Supplied material section start
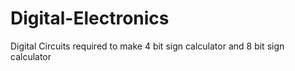 # Digital-Electronics
Digital Circuits required to make 4 bit sign calculator and 8 bit sign calculator
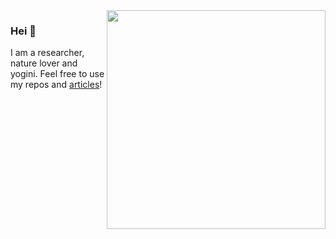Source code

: <img align="right" src="https://media.giphy.com/media/5cFcxYJ3WkeOViRP94/giphy.gif" alt="" width=350px height=350px/>

### Hei 🖖

I am a researcher, nature lover and yogini. Feel free to use my repos and [articles](https://scholar.google.com/citations?user=OKlYJEgAAAAJ&hl=en&oi=ao)!
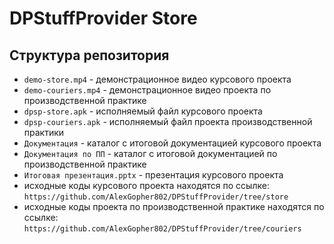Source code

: # DPStuffProvider Store

## Структура репозитория

* `demo-store.mp4` - демонстрационное видео курсового проекта
* `demo-couriers.mp4` - демонстрационное видео проекта по производственной практике
* `dpsp-store.apk` - исполняемый файл курсового проекта
* `dpsp-couriers.apk` - исполняемый файл проекта производственной практики
* `Документация` - каталог с итоговой документацией курсового проекта
* `Документация по ПП` - каталог с итоговой документацией по производственной практике
* `Итоговая презентация.pptx` - презентация курсового проекта
* исходные коды курсового проекта находятся по ссылке: `https://github.com/AlexGopher802/DPStuffProvider/tree/store`
* исходные коды проекта по производственной практике находятся по ссылке: `https://github.com/AlexGopher802/DPStuffProvider/tree/couriers`
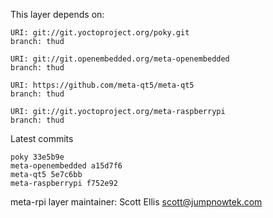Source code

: This layer depends on:

    URI: git://git.yoctoproject.org/poky.git
    branch: thud

    URI: git://git.openembedded.org/meta-openembedded
    branch: thud

    URI: https://github.com/meta-qt5/meta-qt5
    branch: thud

    URI: git://git.yoctoproject.org/meta-raspberrypi
    branch: thud

Latest commits

    poky 33e5b9e
    meta-openembedded a15d7f6
    meta-qt5 5e7c6bb
    meta-raspberrypi f752e92

meta-rpi layer maintainer: Scott Ellis <scott@jumpnowtek.com>
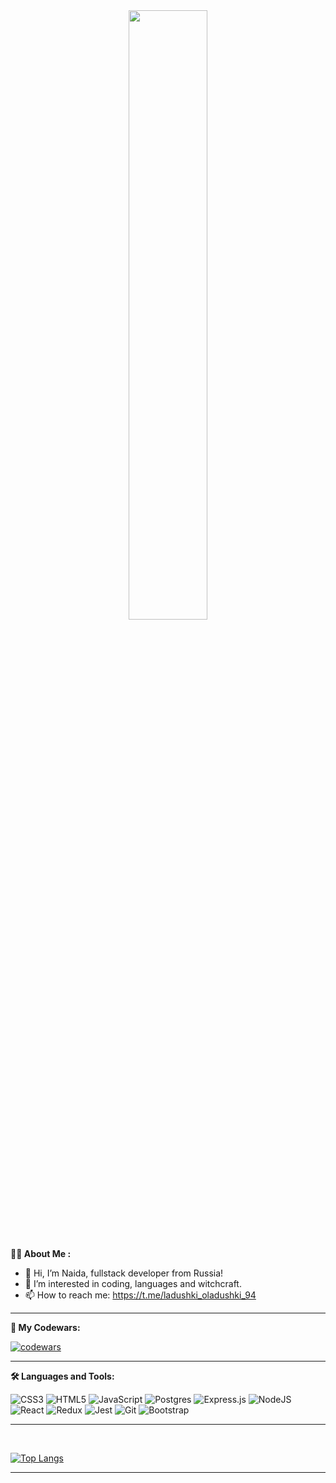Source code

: <div id="header" align="center">
  <img src="https://media.giphy.com/media/L1R1tvI9svkIWwpVYr/giphy.gif" width="50%"/>
</div>


<br>

<b> :woman_technologist: About Me : </b>
- 👋 Hi, I’m Naida, fullstack developer from Russia!
- 👀 I’m interested in coding, languages and witchcraft.
- 📫 How to reach me: https://t.me/ladushki_oladushki_94
<hr>

<b> 🏅 My Codewars: </b>

[![codewars](https://www.codewars.com/users/Panic_satanic/badges/large)](https://www.codewars.com/users/Panic_satanic)   

<hr>

<b> :hammer_and_wrench: Languages and Tools: </b>

![CSS3](https://img.shields.io/badge/css3-%231572B6.svg?style=for-the-badge&logo=css3&logoColor=white)
![HTML5](https://img.shields.io/badge/html5-%23E34F26.svg?style=for-the-badge&logo=html5&logoColor=white)
![JavaScript](https://img.shields.io/badge/javascript-%23323330.svg?style=for-the-badge&logo=javascript&logoColor=%23F7DF1E)
![Postgres](https://img.shields.io/badge/postgres-%23316192.svg?style=for-the-badge&logo=postgresql&logoColor=white)
![Express.js](https://img.shields.io/badge/express.js-%23404d59.svg?style=for-the-badge&logo=express&logoColor=%2361DAFB)
![NodeJS](https://img.shields.io/badge/node.js-6DA55F?style=for-the-badge&logo=node.js&logoColor=white)
![React](https://img.shields.io/badge/react-%2320232a.svg?style=for-the-badge&logo=react&logoColor=%2361DAFB)
![Redux](https://img.shields.io/badge/redux-%23593d88.svg?style=for-the-badge&logo=redux&logoColor=white)
![Jest](https://img.shields.io/badge/-jest-%23C21325?style=for-the-badge&logo=jest&logoColor=white)
![Git](https://img.shields.io/badge/git-%23F05033.svg?style=for-the-badge&logo=git&logoColor=white)
![Bootstrap](https://img.shields.io/badge/bootstrap-%23563D7C.svg?style=for-the-badge&logo=bootstrap&logoColor=white)

<hr>


<br>

[![Top Langs](https://github-readme-stats.vercel.app/api/top-langs/?username=NaidaMir&layout=compact)](https://github.com/NaidaMir/github-readme-stats)


<hr>

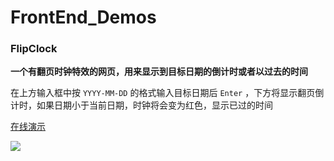 # FrontEnd_Demos

### FlipClock

**一个有翻页时钟特效的网页，用来显示到目标日期的倒计时或者以过去的时间**

在上方输入框中按 `YYYY-MM-DD` 的格式输入目标日期后 `Enter` ，下方将显示翻页倒计时，如果日期小于当前日期，时钟将会变为红色，显示已过的时间

[在线演示](https://wisdompanda.com/demo/FlipClock/)

![](https://minio.wisdompanda.com/blog-img/2024/01/28/202401280500931.png)

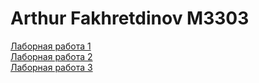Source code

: # Arthur Fakhretdinov M3303
[Лаборная работа 1](https://fahredof.github.io/lab1/scr/)  
[Лаборная работа 2](https://fahredof.github.io/lab2/)       
[Лаборная работа 3](https://fahredof.github.io/lab3/)
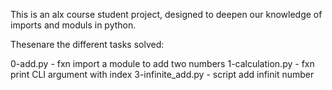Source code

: This is an alx course student project, designed to deepen our knowledge of imports and moduls in python.

Thesenare the different tasks solved:

0-add.py - fxn import a module to add two numbers
1-calculation.py - fxn print CLI argument with index
3-infinite_add.py - script add infinit number
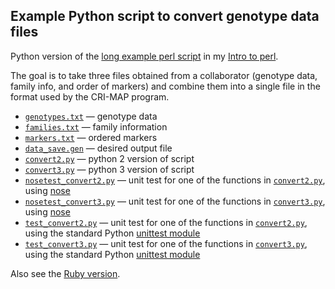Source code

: ## Example Python script to convert genotype data files

Python version of the [long example perl script](http://www.biostat.wisc.edu/~kbroman/perlintro/index.html#ex2) in my
[Intro to perl](http://www.biostat.wisc.edu/~kbroman/perlintro/).

The goal is to take three files obtained from a collaborator (genotype
data, family info, and order of markers) and combine them into a
single file in the format used by the CRI-MAP program.

- [`genotypes.txt`](genotypes.txt) &mdash; genotype data
- [`families.txt`](families.txt) &mdash; family information
- [`markers.txt`](markers.txt) &mdash; ordered markers
- [`data_save.gen`](data_save.gen) &mdash; desired output file
- [`convert2.py`](convert2.py) &mdash; python 2 version of script
- [`convert3.py`](convert3.py) &mdash; python 3 version of script
- [`nosetest_convert2.py`](nosetest_convert2.py) &mdash; unit test for one of
  the functions in [`convert2.py`](convert2.py), using [nose](https://nose.readthedocs.org/en/latest/)
- [`nosetest_convert3.py`](nosetest_convert3.py) &mdash; unit test for one of
  the functions in [`convert3.py`](convert3.py), using [nose](https://nose.readthedocs.org/en/latest/)
- [`test_convert2.py`](test_convert2.py) &mdash; unit test for one of
  the functions in [`convert2.py`](convert2.py), using the standard
  Python [unittest module](https://docs.python.org/2/library/unittest.html)
- [`test_convert3.py`](test_convert3.py) &mdash; unit test for one of
  the functions in [`convert3.py`](convert3.py), using the standard
  Python [unittest module](https://docs.python.org/3/library/unittest.html)

Also see the [Ruby version](https://github.com/kbroman/RubyBroman/blob/master/ParseGenotypeData/convert.rb).
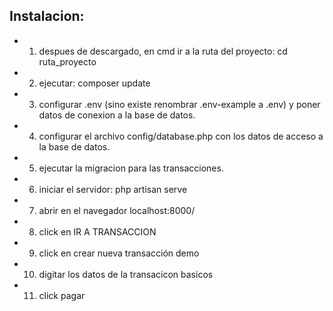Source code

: ## Instalacion:

- 1. despues de descargado, en cmd ir a la ruta del proyecto: cd ruta_proyecto
- 2. ejecutar: composer update
- 3. configurar .env (sino existe renombrar .env-example a .env)  y poner datos de conexion a la base de datos.
- 4. configurar el archivo config/database.php con los datos de acceso a  la base de datos.
- 5. ejecutar la migracion para las transacciones.
- 6. iniciar el servidor: php artisan serve
- 7. abrir en el navegador localhost:8000/
- 8. click en IR A TRANSACCION
- 9. click en crear nueva transacción demo
- 10. digitar los datos de la transacicon basicos
- 11. click pagar
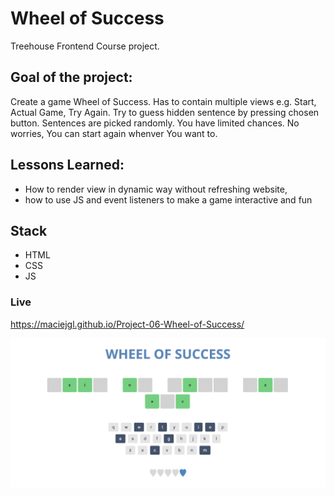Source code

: # Wheel of Success
Treehouse Frontend Course project.
 
## Goal of the project:
Create a game Wheel of Success. Has to contain multiple views e.g. Start, Actual Game, Try Again.
Try to guess hidden sentence by pressing chosen button. Sentences are picked randomly.
You have limited chances. No worries, You can start again whenver You want to.

## Lessons Learned:
* How to render view in dynamic way without refreshing website,
* how to use JS and event listeners to make a game interactive and fun

## Stack
* HTML
* CSS
* JS

### Live
https://maciejgl.github.io/Project-06-Wheel-of-Success/

![](/images/Wheel-of-Success.png)
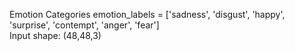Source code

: Emotion Categories 
emotion_labels = ['sadness', 'disgust', 'happy', 'surprise', 'contempt', 'anger', 'fear'] <br>
Input shape: (48,48,3)
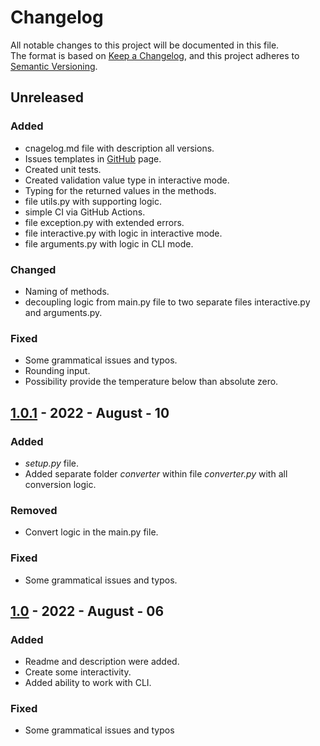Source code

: # Changelog
All notable changes to this project will be documented in this file.  
The format is based on [Keep a Changelog](https://keepachangelog.com/en/1.0.0/),
and this project adheres to [Semantic Versioning](https://semver.org/spec/v2.0.0.html).

## Unreleased

### Added
- cnagelog.md file with description all versions.
- Issues templates in [GitHub](https://github.com/MariaMaximova/convert_temp/issues/new/choose) page.
- Created unit tests.
- Created validation value type in interactive mode.
- Typing for the returned values in the methods.
- file utils.py with supporting logic.
- simple CI via GitHub Actions.
- file exception.py with extended errors.
- file interactive.py with logic in interactive mode.
- file arguments.py with logic in CLI mode.

### Changed
- Naming of methods.
- decoupling logic from main.py file to two separate files interactive.py and arguments.py.

### Fixed
- Some grammatical issues and typos.
- Rounding input.
- Possibility provide the temperature below than absolute zero.


## [1.0.1](https://github.com/MariaMaximova/convert_temp/tree/v1.0.1) - 2022 - August - 10
### Added
- *setup.py* file.
- Added separate folder *converter* within file *converter.py* with all conversion logic.

### Removed
- Convert logic in the main.py file.

### Fixed
- Some grammatical issues and typos.


## [1.0](https://github.com/MariaMaximova/convert_temp/tree/v1.0) - 2022 - August - 06
### Added
- Readme and description were added.
- Create some interactivity.
- Added ability to work with CLI.

### Fixed
- Some grammatical issues and typos
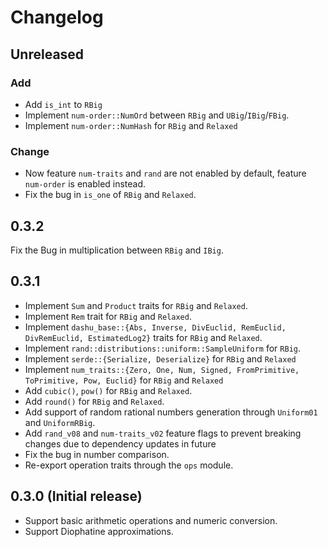 # Changelog

## Unreleased

### Add

- Add `is_int` to `RBig`
- Implement `num-order::NumOrd` between `RBig` and `UBig`/`IBig`/`FBig`.
- Implement `num-order::NumHash` for `RBig` and `Relaxed`

### Change

- Now feature `num-traits` and `rand` are not enabled by default, feature `num-order` is enabled instead.
- Fix the bug in `is_one` of `RBig` and `Relaxed`.

## 0.3.2

Fix the Bug in multiplication between `RBig` and `IBig`.

## 0.3.1

- Implement `Sum` and `Product` traits for `RBig` and `Relaxed`.
- Implement `Rem` trait for `RBig` and `Relaxed`.
- Implement `dashu_base::{Abs, Inverse, DivEuclid, RemEuclid, DivRemEuclid, EstimatedLog2}` traits for `RBig` and `Relaxed`.
- Implement `rand::distributions::uniform::SampleUniform` for `RBig`.
- Implement `serde::{Serialize, Deserialize}` for `RBig` and `Relaxed`
- Implement `num_traits::{Zero, One, Num, Signed, FromPrimitive, ToPrimitive, Pow, Euclid}` for `RBig` and `Relaxed`
- Add `cubic()`, `pow()` for `RBig` and `Relaxed`.
- Add `round()` for `RBig` and `Relaxed`.
- Add support of random rational numbers generation through `Uniform01` and `UniformRBig`.
- Add `rand_v08` and `num-traits_v02` feature flags to prevent breaking changes due to dependency updates in future 
- Fix the bug in number comparison.
- Re-export operation traits through the `ops` module.

## 0.3.0 (Initial release)

- Support basic arithmetic operations and numeric conversion.
- Support Diophatine approximations.
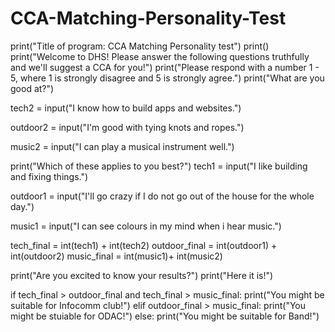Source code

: # CCA-Matching-Personality-Test
print("Title of program: CCA Matching Personality test")
print()
print("Welcome to DHS! Please answer the following questions truthfully and we'll suggest a CCA for you!")
print("Please respond with a number 1 - 5, where 1 is strongly disagree and 5 is strongly agree.")
print("What are you good at?")

tech2 = input("I know how to build apps and websites.")

outdoor2 = input("I'm good with tying knots and ropes.")

music2 = input("I can play a musical instrument well.")

print("Which of these applies to you best?")
tech1 = input("I like building and fixing things.")

outdoor1 = input("I'll go crazy if I do not go out of the house for the whole day.")

music1 = input("I can see colours in my mind when i hear music.")


tech_final = int(tech1) + int(tech2)
outdoor_final = int(outdoor1) + int(outdoor2)
music_final = int(music1)+ int(music2)

print("Are you excited to know your results?")
print("Here it is!")

if tech_final > outdoor_final and tech_final > music_final:
  print("You might be suitable for Infocomm club!")
elif outdoor_final > music_final:
  print("You might be stuiable for ODAC!")
else:
  print("You might be suitable for Band!")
Supplied material section end
> Work to complete:
Only exact lines belong in the answer: those from the beginning of the entries above through the line holding "meta-raspberrypi f752e92", with no pictures.

> Task result:
 # Digital-Electronics
Digital Circuits required to make 4 bit sign calculator and 8 bit sign calculator
Source code

: <img align="right" src="https://media.giphy.com/media/5cFcxYJ3WkeOViRP94/giphy.gif" alt="" width=350px height=350px/>

### Hei 🖖

I am a researcher, nature lover and yogini. Feel free to use my repos and [articles](https://scholar.google.com/citations?user=OKlYJEgAAAAJ&hl=en&oi=ao)!
Source code

: # DPStuffProvider Store

## Структура репозитория

* `demo-store.mp4` - демонстрационное видео курсового проекта
* `demo-couriers.mp4` - демонстрационное видео проекта по производственной практике
* `dpsp-store.apk` - исполняемый файл курсового проекта
* `dpsp-couriers.apk` - исполняемый файл проекта производственной практики
* `Документация` - каталог с итоговой документацией курсового проекта
* `Документация по ПП` - каталог с итоговой документацией по производственной практике
* `Итоговая презентация.pptx` - презентация курсового проекта
* исходные коды курсового проекта находятся по ссылке: `https://github.com/AlexGopher802/DPStuffProvider/tree/store`
* исходные коды проекта по производственной практике находятся по ссылке: `https://github.com/AlexGopher802/DPStuffProvider/tree/couriers`
Source code

: This layer depends on:

    URI: git://git.yoctoproject.org/poky.git
    branch: thud

    URI: git://git.openembedded.org/meta-openembedded
    branch: thud

    URI: https://github.com/meta-qt5/meta-qt5
    branch: thud

    URI: git://git.yoctoproject.org/meta-raspberrypi
    branch: thud

Latest commits

    poky 33e5b9e
    meta-openembedded a15d7f6
    meta-qt5 5e7c6bb
    meta-raspberrypi f752e92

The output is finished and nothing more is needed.